Which lines in the data below contain the string "room"? Show each one.

▼

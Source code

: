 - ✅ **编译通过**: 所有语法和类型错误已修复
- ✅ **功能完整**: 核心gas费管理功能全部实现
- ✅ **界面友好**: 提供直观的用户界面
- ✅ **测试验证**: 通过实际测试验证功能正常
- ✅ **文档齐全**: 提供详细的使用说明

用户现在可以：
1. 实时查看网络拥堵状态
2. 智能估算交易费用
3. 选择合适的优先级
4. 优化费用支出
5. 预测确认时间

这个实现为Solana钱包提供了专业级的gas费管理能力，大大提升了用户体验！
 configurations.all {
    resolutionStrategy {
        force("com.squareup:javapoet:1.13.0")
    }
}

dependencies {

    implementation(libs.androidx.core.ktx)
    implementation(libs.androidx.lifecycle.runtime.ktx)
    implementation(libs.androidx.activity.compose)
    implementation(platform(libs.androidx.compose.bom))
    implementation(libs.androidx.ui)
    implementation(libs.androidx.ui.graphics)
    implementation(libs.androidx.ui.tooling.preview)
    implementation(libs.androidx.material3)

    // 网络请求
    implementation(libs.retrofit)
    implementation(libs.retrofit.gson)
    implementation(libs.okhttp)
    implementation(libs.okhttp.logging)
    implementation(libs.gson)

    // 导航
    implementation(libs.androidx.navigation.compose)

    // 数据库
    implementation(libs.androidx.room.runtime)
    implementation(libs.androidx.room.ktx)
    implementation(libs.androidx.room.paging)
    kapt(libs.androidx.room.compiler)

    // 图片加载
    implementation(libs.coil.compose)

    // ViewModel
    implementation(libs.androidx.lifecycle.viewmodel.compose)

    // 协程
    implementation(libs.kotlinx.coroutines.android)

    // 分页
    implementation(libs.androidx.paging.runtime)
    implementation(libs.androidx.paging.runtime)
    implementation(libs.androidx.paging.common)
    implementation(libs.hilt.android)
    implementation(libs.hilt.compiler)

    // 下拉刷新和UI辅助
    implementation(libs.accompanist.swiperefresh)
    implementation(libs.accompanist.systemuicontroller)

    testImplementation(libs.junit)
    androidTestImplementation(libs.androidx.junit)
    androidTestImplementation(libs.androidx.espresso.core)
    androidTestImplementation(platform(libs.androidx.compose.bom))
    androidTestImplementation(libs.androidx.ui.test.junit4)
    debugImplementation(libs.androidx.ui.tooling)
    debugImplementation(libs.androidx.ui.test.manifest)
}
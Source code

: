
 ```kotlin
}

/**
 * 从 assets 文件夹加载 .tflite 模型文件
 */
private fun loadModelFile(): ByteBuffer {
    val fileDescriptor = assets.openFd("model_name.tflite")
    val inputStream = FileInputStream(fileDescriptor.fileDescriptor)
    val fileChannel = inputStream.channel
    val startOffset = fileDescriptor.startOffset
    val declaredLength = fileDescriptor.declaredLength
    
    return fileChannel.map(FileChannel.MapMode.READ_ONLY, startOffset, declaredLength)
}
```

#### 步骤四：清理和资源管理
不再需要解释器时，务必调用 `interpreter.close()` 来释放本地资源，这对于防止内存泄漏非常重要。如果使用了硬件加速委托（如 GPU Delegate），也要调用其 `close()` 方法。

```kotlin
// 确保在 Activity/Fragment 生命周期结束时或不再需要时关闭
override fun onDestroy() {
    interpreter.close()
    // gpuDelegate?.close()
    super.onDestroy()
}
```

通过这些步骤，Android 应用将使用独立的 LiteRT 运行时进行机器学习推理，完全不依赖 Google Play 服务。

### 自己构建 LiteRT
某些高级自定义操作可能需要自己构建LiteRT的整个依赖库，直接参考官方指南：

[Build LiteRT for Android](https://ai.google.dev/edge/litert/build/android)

▲

### Your response
    implementation(libs.androidx.room.runtime)
    implementation(libs.androidx.room.ktx)
    implementation(libs.androidx.room.paging)
    kapt(libs.androidx.room.compiler)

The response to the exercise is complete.